A staff worker operates a gene sequencer at a BGI Genomics facility in Qingdao, Shandong province, on May 29, 2018. (Photo/Asia News Photo)
Complex issue
There is still no international consensus on the regulation of human germ cells-such as sperm and ovain genetic engineering, even though governments, institutions and international organizations issued more than 60 statements related to the ethics of the technology between 2014 and 2018, according to a study published in the scientific publication The CRISPR Journal.
The study said the problem partly stems from the divergence of germ cell engineering into basic research, clinical research and clinical applications, because they are subject to varying degrees of regulation in different countries.
For example, basic germ cell research is prohibited in Germany, Italy and Switzerland.
However, in countries such as China, Israel, Singapore, Sweden, the United Kingdom and parts of the United States, scientists are allowed to create genetically modified embryos for research, but they can only be studied during the first 14 days of their development in vitro.
To further complicate matters, many regulations are "unnecessarily vague and obsolete", the journal said. "Limitations must be spelled out in statutory and regulatory instruments that are sufficiently clear to allow scientists to regulate their conduct based on those provisions."
In a column in Guangming Daily last year, Li Xin, director of the Center of Science and Technology Laws at Capital Normal University in Beijing, said the paramount question on any regulation related to human gene editing is how to ensure the technology is used in an appropriate, justified manner.
"Tackling this question is like opening a can of worms, leading to a range of sensitive issues," she said.
For instance, gene editing may be the only solution for patients with severe congenital disorders, but who has the authority to approve such a procedure and conduct experiments to edit the fundamental blueprint of life?
If gene editing is allowed for therapeutic treatments, what is to stop people from abusing it to augment their own bodies or those of their offspring?
"The line between augmentation and treatment is blurred.

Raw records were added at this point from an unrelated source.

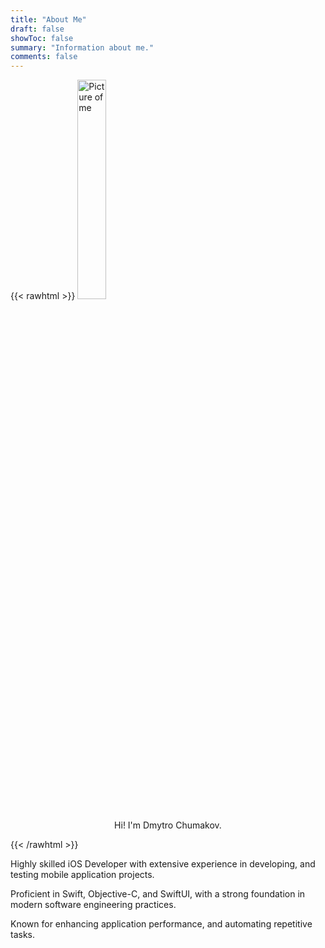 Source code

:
 ```yaml
---
title: "About Me"
draft: false
showToc: false
summary: "Information about me."
comments: false
---
```


{{< rawhtml >}}
<img style="margin-left:auto;margin-right:auto;" width="30%" src="/me.png" alt="Picture of me">
<p align="center">Hi! I'm Dmytro Chumakov.</p>
{{< /rawhtml >}}

Highly skilled iOS Developer with extensive experience in developing, and testing mobile application projects. 

Proficient in Swift, Objective-C, and SwiftUI, with a strong foundation in modern software engineering practices. 

Known for enhancing application performance, and automating repetitive tasks.
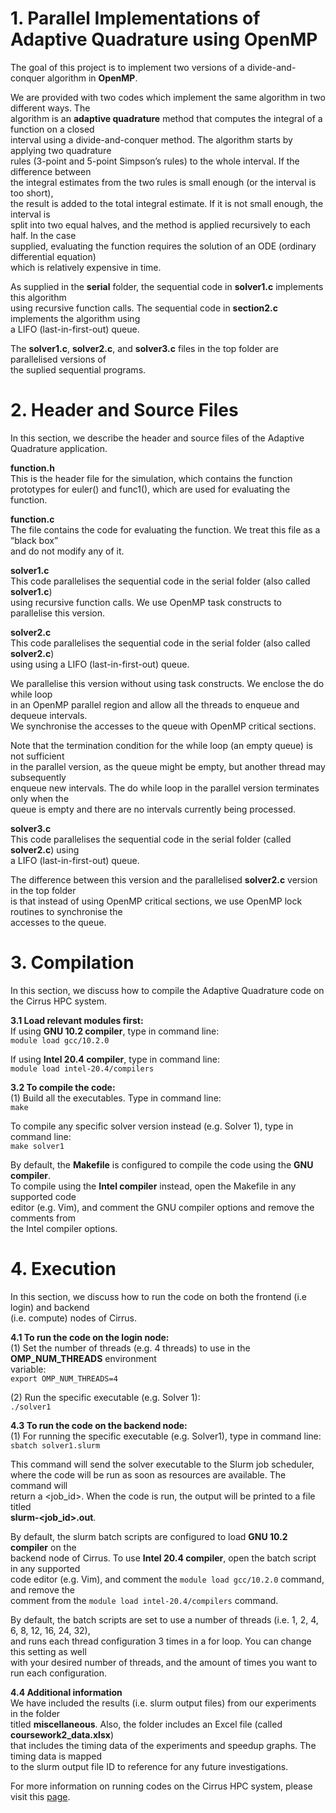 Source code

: # 1. Parallel Implementations of Adaptive Quadrature using OpenMP  
The goal of this project is to implement two versions of a divide-and-conquer algorithm in **OpenMP**.  

We are provided with two codes which implement the same algorithm in two different ways. The  
algorithm is an **adaptive quadrature** method that computes the integral of a function on a closed  
interval using a divide-and-conquer method. The algorithm starts by applying two quadrature  
rules (3-point and 5-point  Simpson’s rules) to the whole interval. If the difference between  
the integral estimates from the two rules is small enough (or the interval is too short),  
the result is added to the total integral estimate. If it is not small enough, the interval is  
split into two equal halves, and the method is applied recursively to each half. In the case  
supplied, evaluating the function requires the solution of an ODE (ordinary differential equation)  
which is relatively expensive in time.  

As supplied in the **serial** folder, the sequential code in **solver1.c** implements this algorithm  
using recursive function calls. The sequential code in **section2.c** implements the algorithm using  
a LIFO (last-in-first-out) queue.    

The **solver1.c**, **solver2.c**, and **solver3.c** files in the top folder are parallelised versions of  
the suplied sequential programs.  


# 2. Header and Source Files  
In this section, we describe the header and source files of the Adaptive Quadrature application.  

**function.h**  
This is the header file for the simulation, which contains the function  
prototypes for euler() and func1(), which are used for evaluating the  
function.    

**function.c**  
The file contains the code for evaluating the function. We treat this file as a “black box”  
and do not modify any of it.  

**solver1.c**  
This code parallelises the sequential code in the serial folder (also called **solver1.c**)  
using recursive function calls. We use OpenMP task constructs to parallelise this version.  

**solver2.c**  
This code parallelises the sequential code in the serial folder (also called **solver2.c**)  
using using a LIFO (last-in-first-out) queue.  

We parallelise this version without using task constructs. We enclose the do while loop  
in an OpenMP parallel region and allow all the threads to enqueue and dequeue intervals.  
We synchronise the accesses to the queue with OpenMP critical sections.  

Note that the termination condition for the while loop (an empty queue) is not sufficient  
in the parallel version, as the queue might be empty, but another thread may subsequently  
enqueue new intervals. The do while loop in the parallel version terminates only when the  
queue is empty and there are no intervals currently being processed.  

**solver3.c**  
This code parallelises the sequential code in the serial folder (called **solver2.c**) using  
a LIFO (last-in-first-out) queue.  

The difference between this version and the parallelised **solver2.c** version in the top folder  
is that instead of using OpenMP critical sections, we use OpenMP lock routines to synchronise the  
accesses to the queue.  


# 3. Compilation  
In this section, we discuss how to compile the Adaptive Quadrature code on the Cirrus HPC system.   

**3.1 Load relevant modules first:**  
If using **GNU 10.2 compiler**, type in command line:  
```module load gcc/10.2.0```  

If using **Intel 20.4 compiler**, type in command line:  
```module load intel-20.4/compilers```  

**3.2 To compile the code:**   
(1) Build all the executables. Type in command line:  
```make```  

To compile any specific solver version instead (e.g. Solver 1), type in command line:  
```make solver1```  

By default, the **Makefile** is configured to compile the code using the **GNU compiler**.  
To compile using the **Intel compiler** instead, open the Makefile in any supported code  
editor (e.g. Vim), and comment the GNU compiler options and remove the comments from  
the Intel compiler options.  


# 4. Execution  
In this section, we discuss how to run the code on both the frontend (i.e login) and backend  
(i.e. compute) nodes of Cirrus.   

**4.1 To run the code on the login node:**    
(1) Set the number of threads (e.g. 4 threads) to use in the **OMP_NUM_THREADS** environment   
variable:  
```export OMP_NUM_THREADS=4```  

(2) Run the specific executable (e.g. Solver 1):  
```./solver1```  

**4.3 To run the code on the backend node:**  
(1) For running the specific executable (e.g. Solver1), type in command line:  
```sbatch solver1.slurm```  

This command will send the solver executable to the Slurm job scheduler,  
where the code will be run as soon as resources are available. The command will  
return a <job_id>. When the code is run, the output will be printed to a file titled  
**slurm-<job_id>.out**.  

By default, the slurm batch scripts are configured to load **GNU 10.2 compiler** on the  
backend node of Cirrus. To use **Intel 20.4 compiler**, open the batch script in any supported  
code editor (e.g. Vim), and comment the ```module load gcc/10.2.0``` command, and remove the    
comment from the ```module load intel-20.4/compilers``` command.  

By default, the batch scripts are set to use a number of threads (i.e. 1, 2, 4, 6, 8, 12, 16, 24, 32),  
and runs each thread configuration 3 times in a for loop. You can change this setting as well   
with your desired number of threads, and the amount of times you want to run each configuration.   

**4.4 Additional information**  
We have included the results (i.e. slurm output files) from our experiments in the folder  
titled **miscellaneous**. Also, the folder includes an Excel file (called **coursework2_data.xlsx**)   
that includes the timing data of the experiments and speedup graphs. The timing data is mapped  
to the slurm output file ID to reference for any future investigations.  

For more information on running codes on the Cirrus HPC system, please visit this [page](https://cirrus.readthedocs.io/en/main/user-guide/batch.html).  
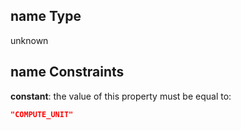 ## name Type

unknown

## name Constraints

**constant**: the value of this property must be equal to:

```json
"COMPUTE_UNIT"
```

It depends on whether the procedure is necessary for someone's well-being-but well-being itself is also a vague concept," Li said.
"In this case, the purpose of the law is to fill the gap between theoretical speculation and practical measures with procedures, rights, responsibilities and legal obligations."
Yuan Lanfeng, an associate researcher at the National Research Center for Microscale Material Science in Hefei, Anhui province, said if gene augmentation ever existed, the rich and powerful would inevitably abuse it to gain an unfair biological advantage.
"If China does not have a law related to gene editing, then it will have no legal basis to stop those attempts," he said. "That would be detrimental to building China's image as a responsible nation."
Mao Yonghui, a senior nephrologist and a member of the ethical review committee at The Beijing Hospital, said that with the advent of the CRISPR-Cas9 gene-editing technique-in which the cell's genome can be cut at a desired spot-manipulating genetic material has never been easier or more accessible, because people can get the instructions and equipment from the internet, just like a chemistry set.
"This accessibility also makes regulating the technology incredibly difficult," she said. "We must ensure scientific research and exploration are done responsibly and abide by the law. Only then can we ensure the these endeavors benefit humanity."